Diversa è invece la valutazione per quanto attiene ad un altro profilo, non altrettanto valorizzato nelle discussioni odierne. La stessa proposta riformula il primo comma dell’art. 117 Cost. nell’intento di riportarlo, così i Proponenti, alle sue origini: «La potestà legislativa è esercitata dallo Stato e dalle Regioni nel rispetto delle competenze a essi spettanti». Balza subito all’occhio il fatto che, oltre a elidere il riferimento ai «vincoli comunitari» (recuperati però nella nuova versione dell’art. 11 Cost.), la norma in questione andrebbe a cancellare inopinatamente il riferimento al rispetto degli «obblighi internazionali» a cui oggi i legislatori statale e regionali sono tenuti.

La sensazione è quella di essere in presenza di una svista degli aspiranti riformatori costituzionali, visto che nella relazione nulla si dice in proposito.
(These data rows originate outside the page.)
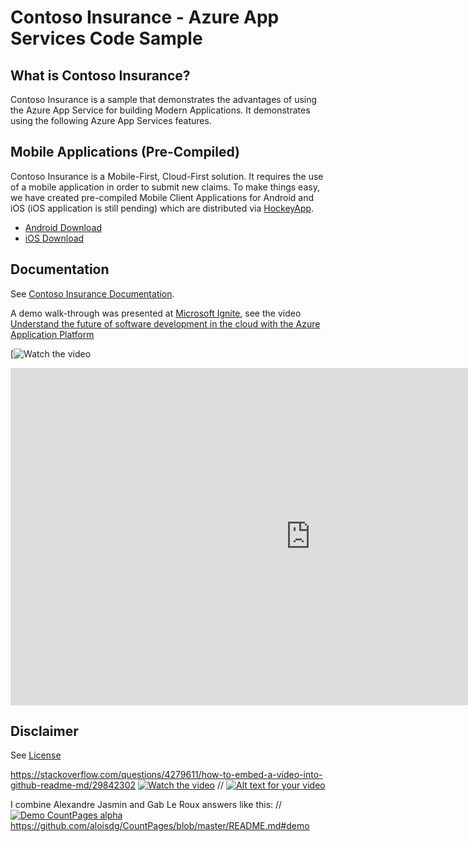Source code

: # Contoso Insurance - Azure App Services Code Sample

## What is Contoso Insurance?

Contoso Insurance is a sample that demonstrates the advantages of using the Azure App Service for building Modern Applications.  It demonstrates using the following Azure App Services features.

## Mobile Applications (Pre-Compiled)

Contoso Insurance is a Mobile-First, Cloud-First solution. It requires the use of a mobile application in order to submit new claims. To make things easy, we have created pre-compiled Mobile Client Applications for Android and iOS (iOS application is still pending) which are distributed via [HockeyApp](http://www.hockeyapp.net).

* [Android Download](https://rink.hockeyapp.net/apps/d561032d215f4fd3a857f2ca4dd11146)
* [iOS Download](https://rink.hockeyapp.net/apps/d45d0d8c842443a98850e39975882d7d)

## Documentation

See [Contoso Insurance Documentation](https://azure-samples.github.io/ContosoInsurance).

A demo walk-through was presented at [Microsoft Ignite](https://ignite.microsoft.com), see the video [Understand the future of software development in the cloud with the Azure Application Platform](https://channel9.msdn.com/Events/Ignite/2016/BRK2085-TS)

[![Watch the video](https://channel9.msdn.com/Events/Ignite/2016/BRK2085-TS)

<iframe src="https://channel9.msdn.com/Events/Ignite/2016/BRK2085-TS/player" width="960" height="540" allowFullScreen frameBorder="0"></iframe>

## Disclaimer

See [License](LICENSE.txt)

https://stackoverflow.com/questions/4279611/how-to-embed-a-video-into-github-readme-md/29842302 
[![Watch the video](https://raw.github.com/GabLeRoux/WebMole/master/ressources/WebMole_Youtube_Video.png)](http://youtu.be/vt5fpE0bzSY) 
// [![Alt text for your video](https://img.youtube.com/vi/T-D1KVIuvjA/0.jpg)](http://www.youtube.com/watch?v=T-D1KVIuvjA)

I combine Alexandre Jasmin and Gab Le Roux answers like this:
// [![Demo CountPages alpha](https://share.gifyoutube.com/KzB6Gb.gif)](https://www.youtube.com/watch?v=ek1j272iAmc)
https://github.com/aloisdg/CountPages/blob/master/README.md#demo

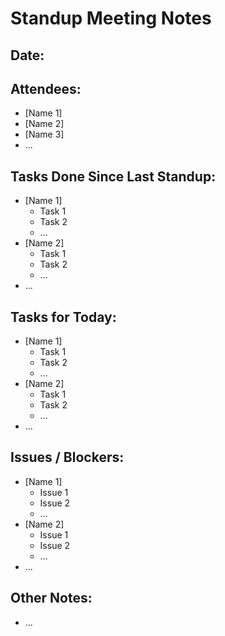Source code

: # Standup Meeting Notes

## Date: 

## Attendees:

- [Name 1]
- [Name 2]
- [Name 3]
- ...

## Tasks Done Since Last Standup:

- [Name 1]
    - Task 1
    - Task 2
    - ...
- [Name 2]
    - Task 1
    - Task 2
    - ...
- ...

## Tasks for Today:

- [Name 1]
    - Task 1
    - Task 2
    - ...
- [Name 2]
    - Task 1
    - Task 2
    - ...
- ...

## Issues / Blockers:

- [Name 1]
    - Issue 1
    - Issue 2
    - ...
- [Name 2]
    - Issue 1
    - Issue 2
    - ...
- ...

## Other Notes:

- ...
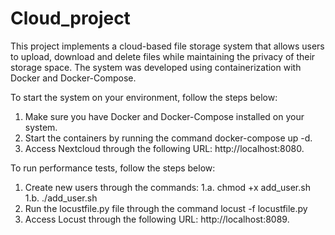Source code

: # Cloud_project

This project implements a cloud-based file storage system that allows users to upload, download and delete files while maintaining the privacy of their storage space. The system was developed using containerization with Docker and Docker-Compose.


To start the system on your environment, follow the steps below:
1.	Make sure you have Docker and Docker-Compose installed on your system.
2.	Start the containers by running the command docker-compose up -d.
3.	Access Nextcloud through the following URL: http://localhost:8080.


To run performance tests, follow the steps below:
1.	Create new users through the commands:
    1.a.	chmod +x add_user.sh
    1.b.	./add_user.sh
2.	Run the locustfile.py file through the command locust -f locustfile.py
3.	Access Locust through the following URL: http://localhost:8089.
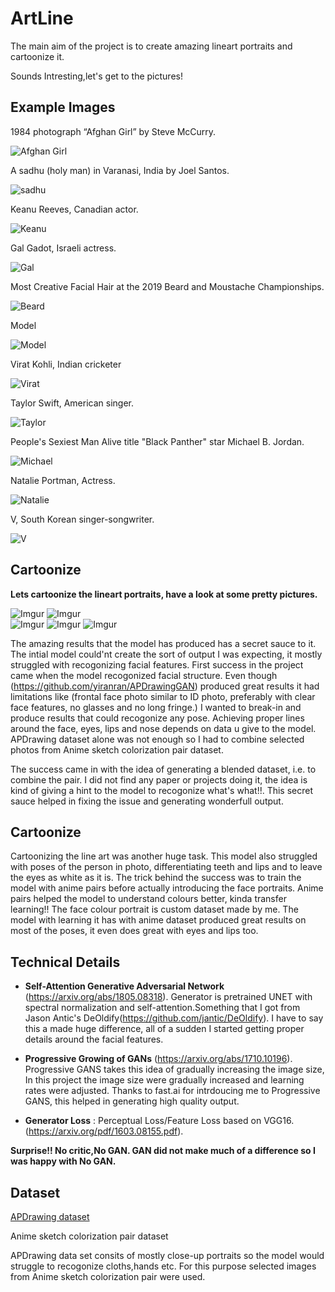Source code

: # ArtLine

The main aim of the project is to create amazing lineart portraits and cartoonize it. 

Sounds Intresting,let's get to the pictures!


## Example Images

1984 photograph “Afghan Girl” by Steve McCurry.

![Afghan Girl](https://i.imgur.com/NDE3QW4.jpg)

A sadhu (holy man) in Varanasi, India by Joel Santos.

![sadhu](https://i.imgur.com/PXLTBbJ.jpg)

Keanu Reeves, Canadian actor.

![Keanu](https://i.imgur.com/labkc8V.jpg)

Gal Gadot, Israeli actress.

![Gal](https://i.imgur.com/bF91WY6.jpg)

Most Creative Facial Hair at the 2019 Beard and Moustache Championships.

![Beard](https://i.imgur.com/yNtwLCJ.jpg)

Model

![Model](https://i.imgur.com/RKTdhHc.jpg)

Virat Kohli, Indian cricketer

![Virat](https://i.imgur.com/jg76waU.jpg)

Taylor Swift, American singer.

![Taylor](https://i.imgur.com/oZzJqw5.jpg)

People's Sexiest Man Alive title  "Black Panther" star Michael B. Jordan.

![Michael](https://i.imgur.com/apAGk7M.jpg)

Natalie Portman, Actress.

![Natalie](https://i.imgur.com/pmaJ6fl.jpg)

V, South Korean singer-songwriter.

![V](https://i.imgur.com/egQRTYj.jpg)

## Cartoonize

**Lets cartoonize the lineart portraits, have a look at some pretty pictures.**

![Imgur](https://i.imgur.com/JQltbBH.jpg)
![Imgur](https://i.imgur.com/CBvaHN4.jpg)     
![Imgur](https://i.imgur.com/qMN2YcY.jpg)
![Imgur](https://i.imgur.com/whumnDY.jpg)
![Imgur](https://i.imgur.com/zjpLHQW.jpg)

The amazing results that the model has produced has a secret sauce to it. The intial model could'nt create the sort of output I was expecting, it mostly struggled with recogonizing facial features. First success in the project came when the model recogonized facial structure. Even though (https://github.com/yiranran/APDrawingGAN) produced great results it had limitations like (frontal face photo similar to ID photo, preferably with clear face features, no glasses and no long fringe.) I wanted to break-in and produce results that could recogonize any pose. Achieving proper lines around the face, eyes, lips and nose depends on data u give to the model. APDrawing dataset alone was not enough so I had to combine selected photos from Anime sketch colorization pair dataset.

The success came in with the idea of generating a blended dataset, i.e. to combine the pair. I did not find any paper or projects doing it, the idea is kind of giving a hint to the model to recogonize what's what!!. This secret sauce helped in fixing the issue and generating wonderfull output. 

## Cartoonize

Cartoonizing the line art was another huge task. This model also struggled with poses of the person in photo, differentiating teeth and lips and to leave the eyes as white as it is. The trick behind the success was to train the model with anime pairs before actually introducing the face portraits. Anime pairs helped the model to understand colours better, kinda transfer learning!!
The face colour portrait is custom dataset made by me. The model with learning it has with anime dataset produced great results on most of the poses, it even does great with eyes and lips too. 

## Technical Details

* **Self-Attention Generative Adversarial Network** (https://arxiv.org/abs/1805.08318). Generator is pretrained UNET with spectral normalization and self-attention.Something that I got from Jason Antic's DeOldify(https://github.com/jantic/DeOldify). I have to say this a made huge difference, all of a sudden I started getting proper details around the facial features.

* **Progressive Growing of GANs** (https://arxiv.org/abs/1710.10196). Progressive GANS takes this idea of gradually increasing the image size, In this project the image size were gradually increased and learning rates were adjusted. Thanks to fast.ai for intrdoucing me to Progressive GANS, this helped in generating high quality output.

* **Generator Loss** :  Perceptual Loss/Feature Loss based on VGG16. (https://arxiv.org/pdf/1603.08155.pdf).

**Surprise!! No critic,No GAN. GAN did not make much of a difference so I was happy with No GAN.**

## Dataset

[APDrawing dataset](https://cg.cs.tsinghua.edu.cn/people/~Yongjin/APDrawingDB.zip) 

Anime sketch colorization pair dataset

APDrawing data set consits of mostly close-up portraits so the model would struggle to recogonize cloths,hands etc. For this purpose selected images from Anime sketch colorization pair were used.






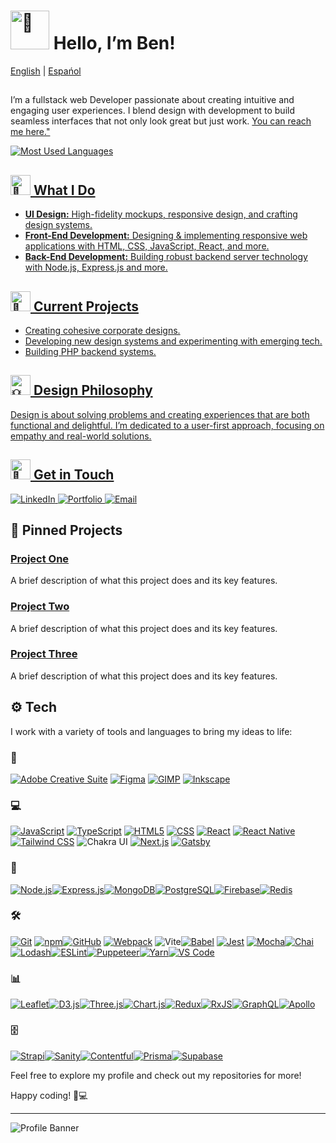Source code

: # <img src="https://fonts.gstatic.com/s/e/notoemoji/latest/1f44b/512.gif" alt="👋" width="62" height="62"> Hello, I’m Ben!
<a href="https://github.com/noodlebenji2960">English</a> | <a href="https://github.com/noodlebenji2960/noodlebenji2960/blob/main/README-es.md">Espańol</a>
##


I’m a fullstack web Developer passionate about creating intuitive and engaging user experiences. I blend design with development to build seamless interfaces that not only look great but just work. <a href="https://github.com/noodlebenji2960/noodlebenji2960/edit/main/README.md#-get-in-touch">You can reach me here."

![Most Used Languages](https://github-readme-stats.vercel.app/api/top-langs/?username=noodlebenji2960)

## <img src="https://fonts.gstatic.com/s/e/notoemoji/latest/1f31f/512.gif" alt="🌟" width="32" height="32"> What I Do
- **UI Design:** High-fidelity mockups, responsive design, and crafting design systems.
- **Front-End Development:** Designing & implementing responsive web applications with HTML, CSS, JavaScript, React, and more.
- **Back-End Development:** Building robust backend server technology with Node.js, Express.js and more.

## <img src="https://fonts.gstatic.com/s/e/notoemoji/latest/1f680/512.gif" alt="🚀" width="32" height="32"> Current Projects
- Creating cohesive corporate designs.
- Developing new design systems and experimenting with emerging tech.
- Building PHP backend systems.

## <img src="https://fonts.gstatic.com/s/e/notoemoji/latest/1f4a1/512.gif" alt="💡" width="32" height="32"> Design Philosophy
Design is about solving problems and creating experiences that are both functional and delightful. I’m dedicated to a user-first approach, focusing on empathy and real-world solutions.

## <img src="https://fonts.gstatic.com/s/e/notoemoji/latest/1f48c/512.gif" alt="💌" width="32" height="32"> Get in Touch
<a href="https://www.linkedin.com/in/benjamin-chick-87b348302/">
    <img src="https://img.shields.io/badge/LinkedIn-Connect-blue?logo=linkedin&style=for-the-badge" alt="LinkedIn">
</a>
<a href="www.benjaminchick.com">
    <img src="https://img.shields.io/badge/Portfolio-View%20Portfolio-green?logo=portfolio&style=for-the-badge" alt="Portfolio">
</a>
<a href="mailto:info@benjaminchick.com">
    <img src="https://img.shields.io/badge/Email-Get%20in%20Touch-red?logo=gmail&style=for-the-badge" alt="Email">
</a>

## 📌 Pinned Projects

### [Project One](https://github.com/your-username/project-one)
A brief description of what this project does and its key features.

### [Project Two](https://github.com/your-username/project-two)
A brief description of what this project does and its key features.

### [Project Three](https://github.com/your-username/project-three)
A brief description of what this project does and its key features.

## ⚙ Tech
I work with a variety of tools and languages to bring my ideas to life:

### 🎨 
[![Adobe Creative Suite](https://img.shields.io/badge/-Adobe_Creative_Suite-FF0000?logo=adobe&logoColor=white)](https://www.adobe.com/creative.html) [![Figma](https://img.shields.io/badge/-Figma-0ACF83?logo=figma&logoColor=white)](https://www.figma.com/) [![GIMP](https://img.shields.io/badge/-GIMP-D43F2F?logo=gimp&logoColor=white)](https://www.gimp.org/) [![Inkscape](https://img.shields.io/badge/-Inkscape-000000?logo=inkscape&logoColor=white)](https://inkscape.org/)

### 💻 
[![JavaScript](https://img.shields.io/badge/-JavaScript-F7DF1E?logo=javascript&logoColor=white)](https://developer.mozilla.org/en-US/docs/Web/JavaScript) 
[![TypeScript](https://img.shields.io/badge/-TypeScript-007ACC?logo=typescript&logoColor=white)](https://www.typescriptlang.org/) 
[![HTML5](https://img.shields.io/badge/-HTML5-E34F26?logo=html5&logoColor=white)](https://developer.mozilla.org/en-US/docs/Web/HTML) 
[![CSS](https://img.shields.io/badge/-CSS-1572B6?logo=css3&logoColor=white)](https://developer.mozilla.org/en-US/docs/Web/CSS) 
[![React](https://img.shields.io/badge/-React-61DAFB?logo=react&logoColor=white)](https://reactjs.org/) 
[![React Native](https://img.shields.io/badge/-React_Native-61DAFB?logo=react&logoColor=white)](https://reactnative.dev/)
[![Tailwind CSS](https://img.shields.io/badge/-Tailwind_CSS-06B6D4?logo=tailwindcss&logoColor=white)](https://tailwindcss.com/)
![Chakra UI](https://img.shields.io/badge/Chakra%20UI-v1.6.5-teal?style=flat&logo=chakraui)
[![Next.js](https://img.shields.io/badge/-Next.js-000000?logo=next.js&logoColor=white)](https://nextjs.org/)
[![Gatsby](https://img.shields.io/badge/-Gatsby-663399?logo=gatsby&logoColor=white)](https://www.gatsbyjs.com/)

### 🔧 
[![Node.js](https://img.shields.io/badge/-Node.js-339933?logo=node.js&logoColor=white)](https://nodejs.org/)[![Express.js](https://img.shields.io/badge/-Express.js-000000?logo=express&logoColor=white)](https://expressjs.com/)[![MongoDB](https://img.shields.io/badge/-MongoDB-47A248?logo=mongodb&logoColor=white)](https://www.mongodb.com/)[![PostgreSQL](https://img.shields.io/badge/-PostgreSQL-4169E1?logo=postgresql&logoColor=white)](https://www.postgresql.org/)[![Firebase](https://img.shields.io/badge/-Firebase-FFCA28?logo=firebase&logoColor=white)](https://firebase.google.com/)[![Redis](https://img.shields.io/badge/-Redis-D82C20?logo=redis&logoColor=white)](https://redis.io/)

### 🛠 
[![Git](https://img.shields.io/badge/-Git-F05032?logo=git&logoColor=white)](https://git-scm.com/) [![npm](https://img.shields.io/badge/npm-CB3837?logo=npm&logoColor=white)](https://www.npmjs.com/)[![GitHub](https://img.shields.io/badge/-GitHub-181717?logo=github&logoColor=white)](https://github.com/) [![Webpack](https://img.shields.io/badge/-Webpack-8DD6F9?logo=webpack&logoColor=white)](https://webpack.js.org/) ![Vite](https://img.shields.io/badge/Vite-v4.0.0-f05a28?style=flat&logo=vite)[![Babel](https://img.shields.io/badge/-Babel-F9DC3E?logo=babel&logoColor=white)](https://babeljs.io/) [![Jest](https://img.shields.io/badge/-Jest-C21325?logo=jest&logoColor=white)](https://jestjs.io/) [![Mocha](https://img.shields.io/badge/-Mocha-8D6748?logo=mocha&logoColor=white)](https://mochajs.org/)[![Chai](https://img.shields.io/badge/-Chai-A30701?logo=chai&logoColor=white)](https://www.chaijs.com/)[![Lodash](https://img.shields.io/badge/-Lodash-3492FF?logo=lodash&logoColor=white)](https://lodash.com/)[![ESLint](https://img.shields.io/badge/-ESLint-4B32C3?logo=eslint&logoColor=white)](https://eslint.org/)[![Puppeteer](https://img.shields.io/badge/-Puppeteer-00BFFF?logo=puppeteer&logoColor=white)](https://pptr.dev/)[![Yarn](https://img.shields.io/badge/Yarn-2C8EBB?logo=yarn&logoColor=white)](https://yarnpkg.com/)[![VS Code](https://img.shields.io/badge/Visual%20Studio%20Code-007ACC?logo=visual-studio-code&logoColor=white)](https://code.visualstudio.com/)

### 📊 
[![Leaflet](https://img.shields.io/badge/-Leaflet-28A745?logo=leaflet&logoColor=white)](https://leafletjs.com/)[![D3.js](https://img.shields.io/badge/-D3.js-F9A03C?logo=d3.js&logoColor=white)](https://d3js.org/)[![Three.js](https://img.shields.io/badge/-Three.js-000000?logo=three.js&logoColor=white)](https://threejs.org/)[![Chart.js](https://img.shields.io/badge/-Chart.js-F1E05A?logo=chart.js&logoColor=white)](https://www.chartjs.org/)[![Redux](https://img.shields.io/badge/-Redux-764ABC?logo=redux&logoColor=white)](https://redux.js.org/)[![RxJS](https://img.shields.io/badge/-RxJS-0288D1?logo=rxjs&logoColor=white)](https://rxjs.dev/)[![GraphQL](https://img.shields.io/badge/-GraphQL-E10098?logo=graphql&logoColor=white)](https://graphql.org/)[![Apollo](https://img.shields.io/badge/-Apollo-311C87?logo=apollo&logoColor=white)](https://www.apollographql.com/)

### 🗄 
[![Strapi](https://img.shields.io/badge/-Strapi-2F2D36?logo=strapi&logoColor=white)](https://strapi.io/)[![Sanity](https://img.shields.io/badge/-Sanity-FF6F00?logo=sanity&logoColor=white)](https://www.sanity.io/)[![Contentful](https://img.shields.io/badge/-Contentful-255F6B?logo=contentful&logoColor=white)](https://www.contentful.com/)[![Prisma](https://img.shields.io/badge/-Prisma-2D3748?logo=prisma&logoColor=white)](https://www.prisma.io/)[![Supabase](https://img.shields.io/badge/-Supabase-3ECF8E?logo=supabase&logoColor=white)](https://supabase.com/)



Feel free to explore my profile and check out my repositories for more!

Happy coding! 🎨💻

---

![Profile Banner](link-to-your-banner-image)
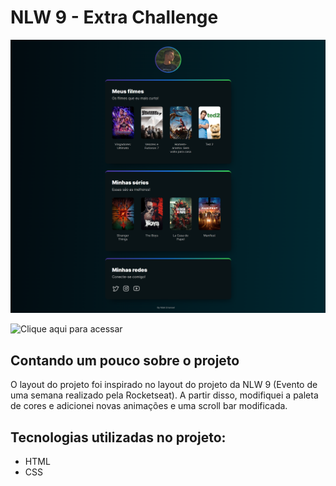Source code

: # NLW 9 - Extra Challenge

![preview](./.github/preview.png)

![Clique aqui para acessar](https://maik-emanoel.github.io/my-movies-and-series/)

## Contando um pouco sobre o projeto

O layout do projeto foi inspirado no layout do projeto da NLW 9 (Evento de uma semana realizado pela Rocketseat). A partir disso, modifiquei a paleta de cores e adicionei novas animações e uma scroll bar modificada.

## Tecnologias utilizadas no projeto:

- HTML
- CSS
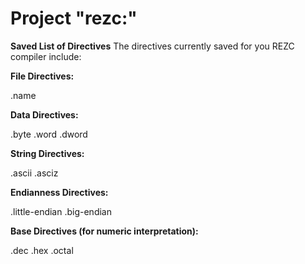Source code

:# Project "rezc:"


**Saved List of Directives**
The directives currently saved for you REZC compiler include:

**File Directives:**

.name

**Data Directives:**

.byte
.word
.dword

**String Directives:**

.ascii
.asciz

**Endianness Directives:**

.little-endian
.big-endian

**Base Directives (for numeric interpretation):**

.dec
.hex
.octal
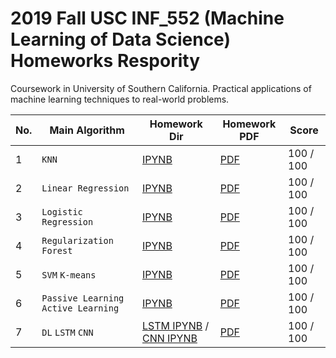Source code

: # 2019 Fall USC INF_552 (Machine Learning of Data Science) Homeworks Respority

Coursework in University of Southern California. Practical applications of machine learning techniques to real-world problems.

|No.|Main Algorithm|Homework Dir|Homework PDF|Score|
|---|--------------|------------|------------|-----|
|1|`KNN`|[IPYNB](https://github.com/AaronYang2333/INF_552/blob/master/ay_hw_1/Aaron_homewrok_1.ipynb)|[PDF](https://github.com/AaronYang2333/INF_552/blob/master/ay_hw_1/pdf/Homework1-inf552.pdf)|100 / 100|
|2|`Linear Regression`|[IPYNB](https://github.com/AaronYang2333/INF_552/blob/master/ay_hw_2/Aaron_homewrok_2.ipynb)|[PDF](https://github.com/AaronYang2333/INF_552/blob/master/ay_hw_2/pdf/Homework2-inf552.pdf)|100 / 100|
|3|`Logistic Regression`|[IPYNB](https://github.com/AaronYang2333/INF_552/blob/master/ay_hw_3/Aaron_homewrok_3.ipynb)|[PDF](https://github.com/AaronYang2333/INF_552/blob/master/ay_hw_3/pdf/Homework3-inf552.pdf)|100 / 100|
|4|`Regularization` `Forest`|[IPYNB](https://github.com/AaronYang2333/INF_552/blob/master/ay_hw_4/Aaron_homewrok_4.ipynb)|[PDF](https://github.com/AaronYang2333/INF_552/blob/master/ay_hw_4/pdf/Homework4-inf552.pdf)|100 / 100|
|5|`SVM` `K-means`|[IPYNB](https://github.com/AaronYang2333/INF_552/blob/master/ay_hw_5/Aaron_homewrok_5.ipynb)|[PDF](https://github.com/AaronYang2333/INF_552/blob/master/ay_hw_5/pdf/Homework5-inf552.pdf)|100 / 100|
|6|`Passive Learning` `Active Learning`|[IPYNB](https://github.com/AaronYang2333/INF_552/blob/master/ay_hw_6/Aaron_homewrok_6.ipynb)|[PDF](https://github.com/AaronYang2333/INF_552/blob/master/ay_hw_6/pdf/Homework6-inf552.pdf)|100 / 100|
|7|`DL` `LSTM` `CNN`|[LSTM IPYNB](https://github.com/AaronYang2333/INF_552/blob/master/ay_hw_7/Generative_Models_For_Text.ipynb) / [CNN IPYNB](https://github.com/AaronYang2333/INF_552/blob/master/ay_hw_7/CNNs_For_Image_Coloization.ipynb)|[PDF](https://github.com/AaronYang2333/INF_552/blob/master/ay_hw_7/pdf/Homework7-inf552.pdf)|100 / 100|
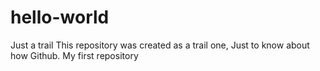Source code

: # hello-world
Just a trail
This repository was created as a trail one, Just to know about how Github.
My first repository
L’errore, ammesso che sia tale, però non è di poco conto. Chiunque abbia una minima dimestichezza con la giurisprudenza costituzionale in materia di diritti fondamentali degli ultimi quindici anni sa che proprio a partire dal riferimento al rispetto degli obblighi internazionali nel vigente art. 117, comma primo, Cost., la Corte costituzionale ha elaborato una ricca serie di pronunce dirette ad introiettare nel nostro ordinamento le norme della Convenzione europea dei diritti dell’uomo e la giurisprudenza della Corte di Strasburgo. Non è chiaro se, con un solo colpo di penna, si intenda fare strame di quella esperienza.

 Se questo effettivamente fosse l’obiettivo, di questo occorrerebbe (pre)occuparsi.